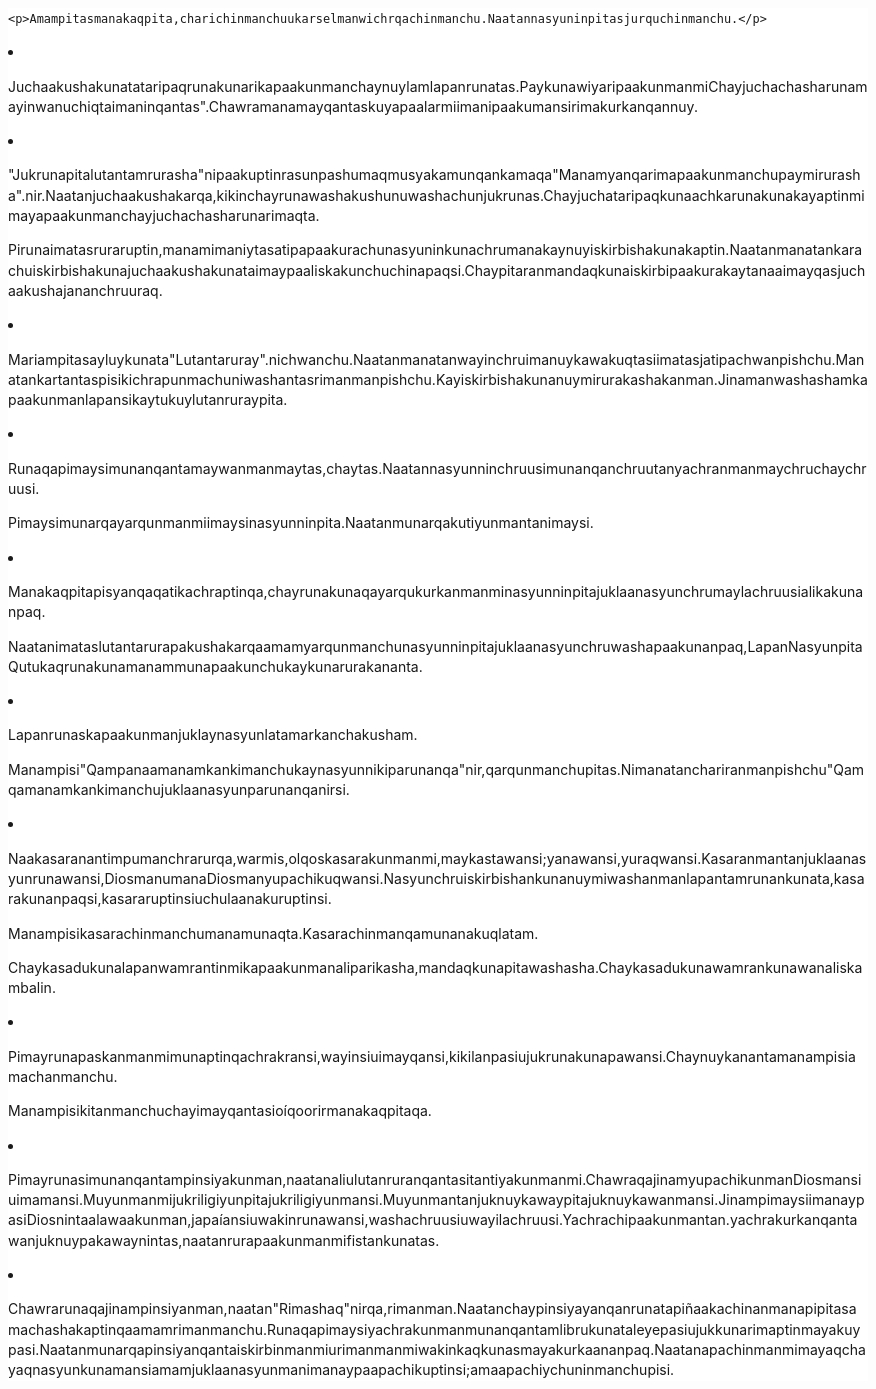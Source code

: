     <p>Amampitasmanakaqpita,charichinmanchuukarselmanwichrqachinmanchu.Naatannasyuninpitasjurquchinmanchu.</p>
  </li>
  <li>
    <p>Juchaakushakunatataripaqrunakunarikapaakunmanchaynuylamlapanrunatas.PaykunawiyaripaakunmanmiChayjuchachasharunamayinwanuchiqtaimaninqantas".Chawramanamayqantaskuyapaalarmiimanipaakumansirimakurkanqannuy.</p>
  </li>
  <li>
    <p>"Jukrunapitalutantamrurasha"nipaakuptinrasunpashumaqmusyakamunqankamaqa"Manamyanqarimapaakunmanchupaymirurasha".nir.Naatanjuchaakushakarqa,kikinchayrunawashakushunuwashachunjukrunas.Chayjuchataripaqkunaachkarunakunakayaptinmimayapaakunmanchayjuchachasharunarimaqta.</p>
    <p>Pirunaimatasruraruptin,manamimaniytasatipapaakurachunasyuninkunachrumanakaynuyiskirbishakunakaptin.Naatanmanatankarachuiskirbishakunajuchaakushakunataimaypaaliskakunchuchinapaqsi.Chaypitaranmandaqkunaiskirbipaakurakaytanaaimayqasjuchaakushajananchruuraq.</p>
  </li>
  <li>
    <p>Mariampitasayluykunata"Lutantaruray".nichwanchu.Naatanmanatanwayinchruimanuykawakuqtasiimatasjatipachwanpishchu.Manatankartantaspisikichrapunmachuniwashantasrimanmanpishchu.Kayiskirbishakunanuymirurakashakanman.Jinamanwashashamkapaakunmanlapansikaytukuylutanruraypita.</p>
  </li>
  <li>
    <p>Runaqapimaysimunanqantamaywanmanmaytas,chaytas.Naatannasyunninchruusimunanqanchruutanyachranmanmaychruchaychruusi.</p>
    <p>Pimaysimunarqayarqunmanmiimaysinasyunninpita.Naatanmunarqakutiyunmantanimaysi.</p>
  </li>
  <li>
    <p>Manakaqpitapisyanqaqatikachraptinqa,chayrunakunaqayarqukurkanmanminasyunninpitajuklaanasyunchrumaylachruusialikakunanpaq.</p>
    <p>Naatanimataslutantarurapakushakarqaamamyarqunmanchunasyunninpitajuklaanasyunchruwashapaakunanpaq,LapanNasyunpitaQutukaqrunakunamanammunapaakunchukaykunarurakananta.</p>
  </li>
  <li>
    <p>Lapanrunaskapaakunmanjuklaynasyunlatamarkanchakusham.</p>
    <p>Manampisi"Qampanaamanamkankimanchukaynasyunnikiparunanqa"nir,qarqunmanchupitas.Nimanatanchariranmanpishchu"Qamqamanamkankimanchujuklaanasyunparunanqanirsi.</p>
  </li>
  <li>
    <p>Naakasaranantimpumanchrarurqa,warmis,olqoskasarakunmanmi,maykastawansi;yanawansi,yuraqwansi.Kasaranmantanjuklaanasyunrunawansi,DiosmanumanaDiosmanyupachikuqwansi.Nasyunchruiskirbishankunanuymiwashanmanlapantamrunankunata,kasarakunanpaqsi,kasararuptinsiuchulaanakuruptinsi.</p>
    <p>Manampisikasarachinmanchumanamunaqta.Kasarachinmanqamunanakuqlatam.</p>
    <p>Chaykasadukunalapanwamrantinmikapaakunmanaliparikasha,mandaqkunapitawashasha.Chaykasadukunawamrankunawanaliskambalin.</p>
  </li>
  <li>
    <p>Pimayrunapaskanmanmimunaptinqachrakransi,wayinsiuimayqansi,kikilanpasiujukrunakunapawansi.Chaynuykanantamanampisiamachanmanchu.</p>
    <p>Manampisikitanmanchuchayimayqantasioíqoorirmanakaqpitaqa.</p>
  </li>
  <li>
    <p>Pimayrunasimunanqantampinsiyakunman,naatanaliulutanruranqantasitantiyakunmanmi.ChawraqajinamyupachikunmanDiosmansiuimamansi.Muyunmanmijukriligiyunpitajukriligiyunmansi.Muyunmantanjuknuykawaypitajuknuykawanmansi.JinampimaysiimanaypasiDiosnintaalawaakunman,japaíansiuwakinrunawansi,washachruusiuwayilachruusi.Yachrachipaakunmantan.yachrakurkanqantawanjuknuypakawaynintas,naatanrurapaakunmanmifistankunatas.</p>
  </li>
  <li>
    <p>Chawrarunaqajinampinsiyanman,naatan"Rimashaq"nirqa,rimanman.Naatanchaypinsiyayanqanrunatapiñaakachinanmanapipitasamachashakaptinqaamamrimanmanchu.Runaqapimaysiyachrakunmanmunanqantamlibrukunataleyepasiujukkunarimaptinmayakuypasi.Naatanmunarqapinsiyanqantaiskirbinmanmiurimanmanmiwakinkaqkunasmayakurkaananpaq.Naatanapachinmanmimayaqchayaqnasyunkunamansiamamjuklaanasyunmanimanaypaapachikuptinsi;amaapachiychuninmanchupisi.</p>
  </li>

------------------------------------

◆ **Your objective**
Each line above is to be repeated exactly as written; no picture is carried over.

◆ **Result of this task**
Source code

:     <p>Amampitasmanakaqpita,charichinmanchuukarselmanwichrqachinmanchu.Naatannasyuninpitasjurquchinmanchu.</p>
  </li>
  <li>
    <p>Juchaakushakunatataripaqrunakunarikapaakunmanchaynuylamlapanrunatas.PaykunawiyaripaakunmanmiChayjuchachasharunamayinwanuchiqtaimaninqantas".Chawramanamayqantaskuyapaalarmiimanipaakumansirimakurkanqannuy.</p>
  </li>
  <li>
    <p>"Jukrunapitalutantamrurasha"nipaakuptinrasunpashumaqmusyakamunqankamaqa"Manamyanqarimapaakunmanchupaymirurasha".nir.Naatanjuchaakushakarqa,kikinchayrunawashakushunuwashachunjukrunas.Chayjuchataripaqkunaachkarunakunakayaptinmimayapaakunmanchayjuchachasharunarimaqta.</p>
    <p>Pirunaimatasruraruptin,manamimaniytasatipapaakurachunasyuninkunachrumanakaynuyiskirbishakunakaptin.Naatanmanatankarachuiskirbishakunajuchaakushakunataimaypaaliskakunchuchinapaqsi.Chaypitaranmandaqkunaiskirbipaakurakaytanaaimayqasjuchaakushajananchruuraq.</p>
  </li>
  <li>
    <p>Mariampitasayluykunata"Lutantaruray".nichwanchu.Naatanmanatanwayinchruimanuykawakuqtasiimatasjatipachwanpishchu.Manatankartantaspisikichrapunmachuniwashantasrimanmanpishchu.Kayiskirbishakunanuymirurakashakanman.Jinamanwashashamkapaakunmanlapansikaytukuylutanruraypita.</p>
  </li>
  <li>
    <p>Runaqapimaysimunanqantamaywanmanmaytas,chaytas.Naatannasyunninchruusimunanqanchruutanyachranmanmaychruchaychruusi.</p>
    <p>Pimaysimunarqayarqunmanmiimaysinasyunninpita.Naatanmunarqakutiyunmantanimaysi.</p>
  </li>
  <li>
    <p>Manakaqpitapisyanqaqatikachraptinqa,chayrunakunaqayarqukurkanmanminasyunninpitajuklaanasyunchrumaylachruusialikakunanpaq.</p>
    <p>Naatanimataslutantarurapakushakarqaamamyarqunmanchunasyunninpitajuklaanasyunchruwashapaakunanpaq,LapanNasyunpitaQutukaqrunakunamanammunapaakunchukaykunarurakananta.</p>
  </li>
  <li>
    <p>Lapanrunaskapaakunmanjuklaynasyunlatamarkanchakusham.</p>
    <p>Manampisi"Qampanaamanamkankimanchukaynasyunnikiparunanqa"nir,qarqunmanchupitas.Nimanatanchariranmanpishchu"Qamqamanamkankimanchujuklaanasyunparunanqanirsi.</p>
  </li>
  <li>
    <p>Naakasaranantimpumanchrarurqa,warmis,olqoskasarakunmanmi,maykastawansi;yanawansi,yuraqwansi.Kasaranmantanjuklaanasyunrunawansi,DiosmanumanaDiosmanyupachikuqwansi.Nasyunchruiskirbishankunanuymiwashanmanlapantamrunankunata,kasarakunanpaqsi,kasararuptinsiuchulaanakuruptinsi.</p>
    <p>Manampisikasarachinmanchumanamunaqta.Kasarachinmanqamunanakuqlatam.</p>
    <p>Chaykasadukunalapanwamrantinmikapaakunmanaliparikasha,mandaqkunapitawashasha.Chaykasadukunawamrankunawanaliskambalin.</p>
  </li>
  <li>
    <p>Pimayrunapaskanmanmimunaptinqachrakransi,wayinsiuimayqansi,kikilanpasiujukrunakunapawansi.Chaynuykanantamanampisiamachanmanchu.</p>
    <p>Manampisikitanmanchuchayimayqantasioíqoorirmanakaqpitaqa.</p>
  </li>
  <li>
    <p>Pimayrunasimunanqantampinsiyakunman,naatanaliulutanruranqantasitantiyakunmanmi.ChawraqajinamyupachikunmanDiosmansiuimamansi.Muyunmanmijukriligiyunpitajukriligiyunmansi.Muyunmantanjuknuykawaypitajuknuykawanmansi.JinampimaysiimanaypasiDiosnintaalawaakunman,japaíansiuwakinrunawansi,washachruusiuwayilachruusi.Yachrachipaakunmantan.yachrakurkanqantawanjuknuypakawaynintas,naatanrurapaakunmanmifistankunatas.</p>
  </li>
  <li>
    <p>Chawrarunaqajinampinsiyanman,naatan"Rimashaq"nirqa,rimanman.Naatanchaypinsiyayanqanrunatapiñaakachinanmanapipitasamachashakaptinqaamamrimanmanchu.Runaqapimaysiyachrakunmanmunanqantamlibrukunataleyepasiujukkunarimaptinmayakuypasi.Naatanmunarqapinsiyanqantaiskirbinmanmiurimanmanmiwakinkaqkunasmayakurkaananpaq.Naatanapachinmanmimayaqchayaqnasyunkunamansiamamjuklaanasyunmanimanaypaapachikuptinsi;amaapachiychuninmanchupisi.</p>
  </li>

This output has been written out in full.